> **ASSIGNMENT**:
In the data below, find the line containing "### Ethical and Responsible Application", then set down that line and every later line up to and including the line containing "The development of", exactly.

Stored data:
━━━

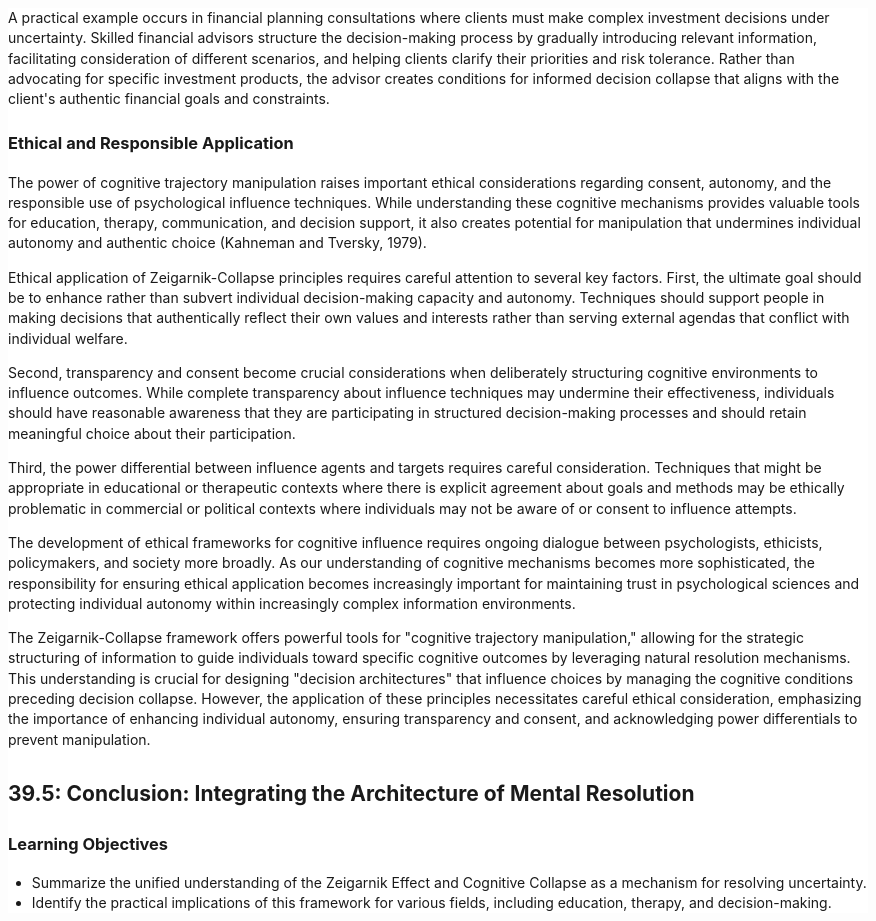 A practical example occurs in financial planning consultations where clients must make complex investment decisions under uncertainty. Skilled financial advisors structure the decision-making process by gradually introducing relevant information, facilitating consideration of different scenarios, and helping clients clarify their priorities and risk tolerance. Rather than advocating for specific investment products, the advisor creates conditions for informed decision collapse that aligns with the client's authentic financial goals and constraints.

### Ethical and Responsible Application

The power of cognitive trajectory manipulation raises important ethical considerations regarding consent, autonomy, and the responsible use of psychological influence techniques. While understanding these cognitive mechanisms provides valuable tools for education, therapy, communication, and decision support, it also creates potential for manipulation that undermines individual autonomy and authentic choice (Kahneman and Tversky, 1979).

Ethical application of Zeigarnik-Collapse principles requires careful attention to several key factors. First, the ultimate goal should be to enhance rather than subvert individual decision-making capacity and autonomy. Techniques should support people in making decisions that authentically reflect their own values and interests rather than serving external agendas that conflict with individual welfare.

Second, transparency and consent become crucial considerations when deliberately structuring cognitive environments to influence outcomes. While complete transparency about influence techniques may undermine their effectiveness, individuals should have reasonable awareness that they are participating in structured decision-making processes and should retain meaningful choice about their participation.

Third, the power differential between influence agents and targets requires careful consideration. Techniques that might be appropriate in educational or therapeutic contexts where there is explicit agreement about goals and methods may be ethically problematic in commercial or political contexts where individuals may not be aware of or consent to influence attempts.

The development of ethical frameworks for cognitive influence requires ongoing dialogue between psychologists, ethicists, policymakers, and society more broadly. As our understanding of cognitive mechanisms becomes more sophisticated, the responsibility for ensuring ethical application becomes increasingly important for maintaining trust in psychological sciences and protecting individual autonomy within increasingly complex information environments.


The Zeigarnik-Collapse framework offers powerful tools for "cognitive trajectory manipulation," allowing for the strategic structuring of information to guide individuals toward specific cognitive outcomes by leveraging natural resolution mechanisms. This understanding is crucial for designing "decision architectures" that influence choices by managing the cognitive conditions preceding decision collapse. However, the application of these principles necessitates careful ethical consideration, emphasizing the importance of enhancing individual autonomy, ensuring transparency and consent, and acknowledging power differentials to prevent manipulation.

## **39.5:** Conclusion: Integrating the Architecture of Mental Resolution
### Learning Objectives
- Summarize the unified understanding of the Zeigarnik Effect and Cognitive Collapse as a mechanism for resolving uncertainty.
- Identify the practical implications of this framework for various fields, including education, therapy, and decision-making.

━━━

> **RESPONSE AREA**:
### Ethical and Responsible Application

The power of cognitive trajectory manipulation raises important ethical considerations regarding consent, autonomy, and the responsible use of psychological influence techniques. While understanding these cognitive mechanisms provides valuable tools for education, therapy, communication, and decision support, it also creates potential for manipulation that undermines individual autonomy and authentic choice (Kahneman and Tversky, 1979).

Ethical application of Zeigarnik-Collapse principles requires careful attention to several key factors. First, the ultimate goal should be to enhance rather than subvert individual decision-making capacity and autonomy. Techniques should support people in making decisions that authentically reflect their own values and interests rather than serving external agendas that conflict with individual welfare.

Second, transparency and consent become crucial considerations when deliberately structuring cognitive environments to influence outcomes. While complete transparency about influence techniques may undermine their effectiveness, individuals should have reasonable awareness that they are participating in structured decision-making processes and should retain meaningful choice about their participation.

Third, the power differential between influence agents and targets requires careful consideration. Techniques that might be appropriate in educational or therapeutic contexts where there is explicit agreement about goals and methods may be ethically problematic in commercial or political contexts where individuals may not be aware of or consent to influence attempts.

The development of ethical frameworks for cognitive influence requires ongoing dialogue between psychologists, ethicists, policymakers, and society more broadly. As our understanding of cognitive mechanisms becomes more sophisticated, the responsibility for ensuring ethical application becomes increasingly important for maintaining trust in psychological sciences and protecting individual autonomy within increasingly complex information environments.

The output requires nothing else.